Gasoline prices did jump after Trump's announcement. But it's not just world affairs moving the oil markets.
If you're in the world of oil, monitoring the ebbs and flows of crude prices is second nature. Most investors follow either Brent crude or WTI. Brent crude refers to oil from certain oil fields in the North Sea in Northern Europe, and it's used as an international benchmark for oil prices. West Texas Intermediate (WTI) is one type of light crude that comes from the U.S. and serves as a domestic benchmark for U.S. oil prices.
If you're not an oil analyst, it may seem like a lot to keep up with. But regardless of which of those contracts you follow — the gist is the same for both.
Oil prices are influenced by three major factors: supply, demand and geopolitics.
Supply and demand has to do with how much oil is available.
Supply has historically been determined by countries that are part of OPEC. But now, the United States is playing a bigger role in supply thanks to booming production from American shale fields. So if major oil-producing countries are pumping out a lot of crude, the supply will be high.
Just look at what happened in 2014.
"Saudi Arabia made the decision that they were not going to cut back production, they were going to continue to produce at record high levels," said Tamar Essner, senior energy director at Nasdaq IR Solutions.
"At the same time, you had very robust output from the United States, and from other producers around the world."
Oil prices fell sharply as producers pumped more than the world could consume. OPEC was largely blamed for the free fall in oil prices because it refused to cut down its production. But OPEC said U.S. shale drillers were to blame for pumping too much, and should cut their production first.
In 1973, Arab members of OPEC put an embargo against the United States as a retaliatory measure for U.S. support of Israel during the Yom Kippur War. After the embargo, the oil supply in the U.S. was so scarce and the demand was so high, it drove the price of crude to the point that gas stations began rationing gasoline.
Demand on the other hand is determined by how much need there is for oil at a given time. That need is often for things like heat, electricity and transportation. The more economic growth a region sees, the more demand there will be for oil.
"Economies around the world have picked up since the financial crisis, and growth has gotten stronger so people have been using more energy," Essner said.
And then there's the question of how the market will react to renewable energy.
"A lot of this will be impacted by public policy, but at the end of the day renewable can only displace hydrocarbons if it's economically feasible," Essner said.
"Right now, renewables are still more expensive than hydrocarbons, so consumers aren't going to voluntarily make the switch."
Since supply is determined by the big oil-producing countries, tension with one of those nations can cause major problems. So if there's war or conflict in an oil-producing region, crude inventories could seem threatened, and that could ultimately alter the price of oil.
"Geopolitics has traditionally been a factor in the oil price," Essner said.

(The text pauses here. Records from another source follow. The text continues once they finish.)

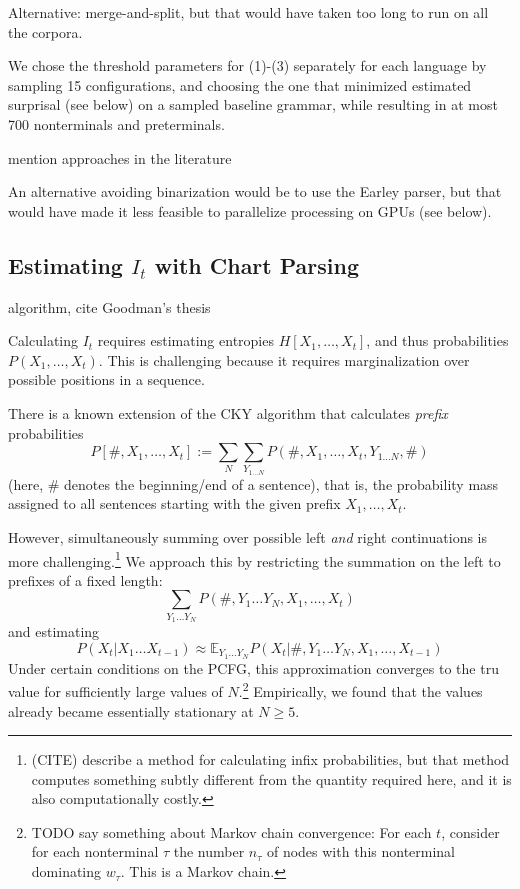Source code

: \documentclass[11pt,letterpaper]{article}
\newcommand{\E}[0]{\mathbb{E}}
\begin{document}
Alternative: merge-and-split, but that would have taken too long to run on all the corpora.

We chose the threshold parameters for (1)-(3) separately for each language by sampling 15 configurations, and choosing the one that minimized estimated surprisal (see below) on a sampled baseline grammar, while resulting in at most 700 nonterminals and preterminals.

mention approaches in the literature

An alternative avoiding binarization would be to use the Earley parser, but that would have made it less feasible to parallelize processing on GPUs (see below).

\subsection{Estimating $I_t$ with Chart Parsing}
algorithm, cite Goodman's thesis

Calculating $I_t$ requires estimating entropies $H[X_1, \dots, X_t]$, and thus probabilities $P(X_1, \dots, X_t)$.
This is challenging because it requires marginalization over possible positions in a sequence.

There is a known extension of the CKY algorithm that calculates \emph{prefix} probabilities
\begin{equation}
P[\#, X_1, \dots, X_t] := \sum_N \sum_{Y_{1\dots N}} P(\#, X_1, \dots, X_t, Y_{1\dots N}, \#)
\end{equation}
(here, $\#$ denotes the beginning/end of a sentence), that is, the probability mass assigned to all sentences starting with the given prefix $X_1, \dots, X_t$.

However, simultaneously summing over possible left \emph{and} right continuations is more challenging.\footnote{(CITE) describe a method for calculating infix probabilities, but that method computes something subtly different from the quantity required here, and it is also computationally costly.}
We approach this by restricting the summation on the left to prefixes of a fixed length:
\begin{equation}
    \sum_{Y_1\dots Y_N} P(\#, Y_1 \dots Y_N, X_1, \dots, X_t)
\end{equation}
and estimating
\begin{equation}
    P(X_t|X_1\dots X_{t-1}) \approx \E_{Y_1\dots Y_N} P(X_t|\#, Y_1 \dots Y_N, X_1, \dots, X_{t-1})
\end{equation}
Under certain conditions on the PCFG, this approximation converges to the tru value for sufficiently large values of $N$.\footnote{TODO say something about Markov chain convergence: For each $t$, consider for each nonterminal $\tau$ the number $n_\tau$ of nodes with this nonterminal dominating $w_\tau$. This is a Markov chain.}
Empirically, we found that the values already became essentially stationary at $N\geq 5$.
\end{document}
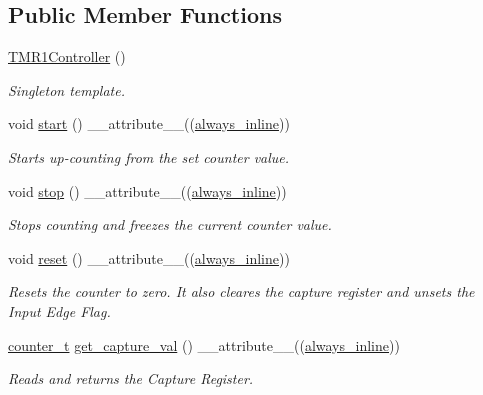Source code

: \subsection*{Public Member Functions}
\begin{DoxyCompactItemize}
\item 
\hyperlink{classTMR1Controller_aebc677e795f673c6520d5a03eb6aa4f2}{T\+M\+R1\+Controller} ()
\begin{DoxyCompactList}\small\item\em Singleton template. \end{DoxyCompactList}\item 
void \hyperlink{classTMR1Controller_a67bc04f0648176a681f6ac01ea483db9}{start} () \+\_\+\+\_\+attribute\+\_\+\+\_\+((\hyperlink{classTMR1Controller_adce8e8a496510485a88ccc5b88595672}{always\+\_\+inline}))
\begin{DoxyCompactList}\small\item\em Starts up-\/counting from the set counter value. \end{DoxyCompactList}\item 
void \hyperlink{classTMR1Controller_afcb0ea27107bfbe50b9dcbd54207dd00}{stop} () \+\_\+\+\_\+attribute\+\_\+\+\_\+((\hyperlink{classTMR1Controller_adce8e8a496510485a88ccc5b88595672}{always\+\_\+inline}))
\begin{DoxyCompactList}\small\item\em Stops counting and freezes the current counter value. \end{DoxyCompactList}\item 
void \hyperlink{classTMR1Controller_adf3746ffd24c5b55abff4fa18e05f6b3}{reset} () \+\_\+\+\_\+attribute\+\_\+\+\_\+((\hyperlink{classTMR1Controller_adce8e8a496510485a88ccc5b88595672}{always\+\_\+inline}))
\begin{DoxyCompactList}\small\item\em Resets the counter to zero. It also cleares the capture register and unsets the Input Edge Flag. \end{DoxyCompactList}\item 
\hyperlink{types_8hpp_ac89ac912f524b3e3fa3720ea55fec966}{counter\+\_\+t} \hyperlink{classTMR1Controller_a3d07eed72365e7a7b44fadefb23b9ba6}{get\+\_\+capture\+\_\+val} () \+\_\+\+\_\+attribute\+\_\+\+\_\+((\hyperlink{classTMR1Controller_adce8e8a496510485a88ccc5b88595672}{always\+\_\+inline}))
\begin{DoxyCompactList}\small\item\em Reads and returns the Capture Register. \end{DoxyCompactList}\item 

\end{DoxyCompactItemize}
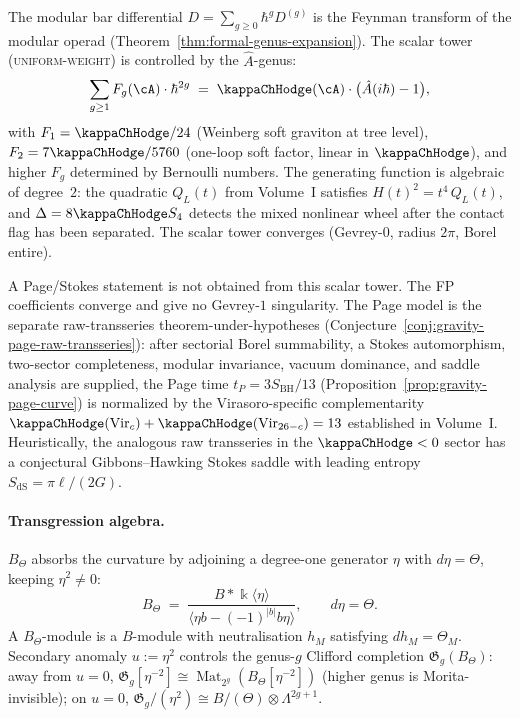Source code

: The modular bar differential $D = \sum_{g \ge 0} \hbar^g D^{(g)}$
is the Feynman transform of the modular operad
(Theorem~\ref{thm:formal-genus-expansion}). The scalar tower
\textup{(\textsc{uniform-weight})} is controlled by the
$\hat{A}$-genus:
\[
\sum_{g \ge 1} F_g(\cA) \cdot \hbar^{2g}
\;=\;
\kappaChHodge(\cA)\cdot\bigl(\hat{A}(i\hbar) - 1\bigr),
\]
with $F_1 = \kappaChHodge/24$ (Weinberg soft graviton at
tree level), $F_2 = 7\kappaChHodge/5760$ (one-loop soft
factor, linear in $\kappaChHodge$), and higher $F_g$
determined by Bernoulli numbers.
The generating function is algebraic of degree~$2$: the quadratic
$Q_L(t)$ from Volume~I satisfies $H(t)^2 = t^4\,Q_L(t)$, and
$\Delta = 8\kappaChHodge S_4$ detects the mixed nonlinear
wheel after the contact flag has been separated. The scalar tower converges (Gevrey-$0$, radius
$2\pi$, Borel entire).

A Page/Stokes statement is not obtained from this scalar tower. The
FP coefficients converge and give no Gevrey-$1$ singularity. The
Page model is the separate raw-transseries theorem-under-hypotheses
(Conjecture~\ref{conj:gravity-page-raw-transseries}): after
sectorial Borel summability, a Stokes automorphism, two-sector
completeness, modular invariance, vacuum dominance, and saddle
analysis are supplied, the Page time
$t_P = 3 S_{\mathrm{BH}}/13$
(Proposition~\ref{prop:gravity-page-curve}) is normalized by the
Virasoro-specific complementarity
$\kappaChHodge(\mathrm{Vir}_c) +
\kappaChHodge(\mathrm{Vir}_{26-c}) = 13$ established in
Volume~I. Heuristically, the analogous raw transseries in the
$\kappaChHodge < 0$ sector has a conjectural Gibbons--Hawking
Stokes saddle with leading entropy
$S_{\mathrm{dS}} = \pi\ell/(2G)$.

\paragraph{Transgression algebra.}
$B_\Theta$ absorbs the curvature by adjoining a degree-one
generator $\eta$ with $d\eta = \Theta$, keeping
$\eta^2 \neq 0$:
\[
B_\Theta
\;=\;
\frac{B * \Bbbk\langle\eta\rangle}
{\langle \eta b - (-1)^{|b|} b\eta \rangle},
\qquad d\eta = \Theta.
\]
A $B_\Theta$-module is a $B$-module with neutralisation
$h_M$ satisfying $dh_M = \Theta_M$. Secondary anomaly
$u := \eta^2$ controls the genus-$g$ Clifford completion
$\mathfrak{G}_g(B_\Theta)$: away from $u = 0$,
$\mathfrak{G}_g[\eta^{-2}] \cong
\operatorname{Mat}_{2^g}(B_\Theta[\eta^{-2}])$
(higher genus is Morita-invisible); on $u = 0$,
$\mathfrak{G}_g/(\eta^2) \cong B/(\Theta) \otimes \Lambda^{2g+1}$.

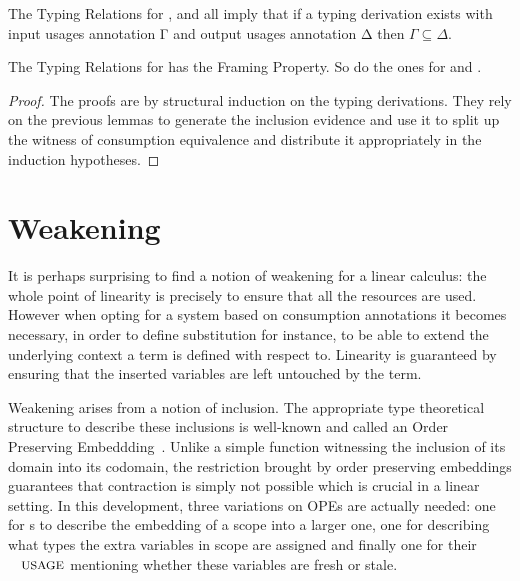 \documentclass[a4paper,UKenglish]{lipics-v2016}
\begin{document}
\begin{lemma}[Consumption]The Typing Relations for \Var{}, \Inferable{}
and \Checkable{} all imply that if a typing derivation exists with input
usages annotation Γ and output usages annotation Δ then $Γ ⊆ Δ$.
\end{lemma}

\begin{theorem}
\label{theorem:framing}
The Typing Relations for \Var{} has the Framing Property.
So do the ones for \Inferable{} and \Checkable{}.
\end{theorem}
\begin{proof}
The proofs are by structural induction on the typing derivations.
They rely on the previous lemmas to generate the inclusion evidence
and use it to split up the witness of consumption equivalence and
distribute it appropriately in the induction hypotheses.
\end{proof}


\section{Weakening}

It is perhaps surprising to find a notion of weakening for a linear
calculus: the whole point of linearity is precisely to ensure that
all the resources are used. However when opting for a system based
on consumption annotations it becomes necessary, in order to define
substitution for instance, to be able to extend the underlying
context a term is defined with respect to. Linearity is guaranteed
by ensuring that the inserted variables are left untouched by the
term.

Weakening arises from a notion of inclusion. The appropriate type
theoretical structure to describe these inclusions is well-known
and called an Order Preserving Embeddding~\cite{chapman2009thesis,altenkirch1995categorical}.
Unlike a simple function witnessing the inclusion of its domain
into its codomain, the restriction brought by order preserving
embeddings guarantees that contraction is simply not possible which
is crucial in a linear setting. In this development, three variations
on OPEs are actually needed: one for \Nat{}s to describe the embedding
of a scope into a larger one, one for \Context{} describing what types
the extra variables in scope are assigned and finally one for their
$\Usages{}$ mentioning whether these variables are fresh or stale.
\end{document}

"Particularly when situations in the Middle East or other oil-rich regions of the world would flare up and there would be conflict, you would generally speaking see a little bit of an uptick in the price of oil as a result, just by virtue of the risk of supply being disrupted, or of means of transportation being disrupted, such as a canal or pipeline or workers going on protest, things like that."
Just think back to the Gulf War of 1991. Oil production fell, which caused prices to rise.
And in 2003, oil prices soared after the U.S. invaded Iraq. That Middle Eastern nation produces a lot of oil, and with instability in the region, people weren't immediately sure what would happen to the supply.
More recently, when Trump pulled out of the Iran nuclear deal and restored sanctions on Iranian oil exports, crude prices hit 3 ½-year highs.
"That's what makes the oil markets so fascinating, is that it's really a very interesting interplay of financial markets, the economy, and those are two very different things, the currency market, geopolitics and the environment," Essner said.
The energy industry is sure to evolve, and experts are watching to see what role oil will play in the future. But for now, the oil markets remain a powerful force in the world of economics, geopolitics and your commuting budget.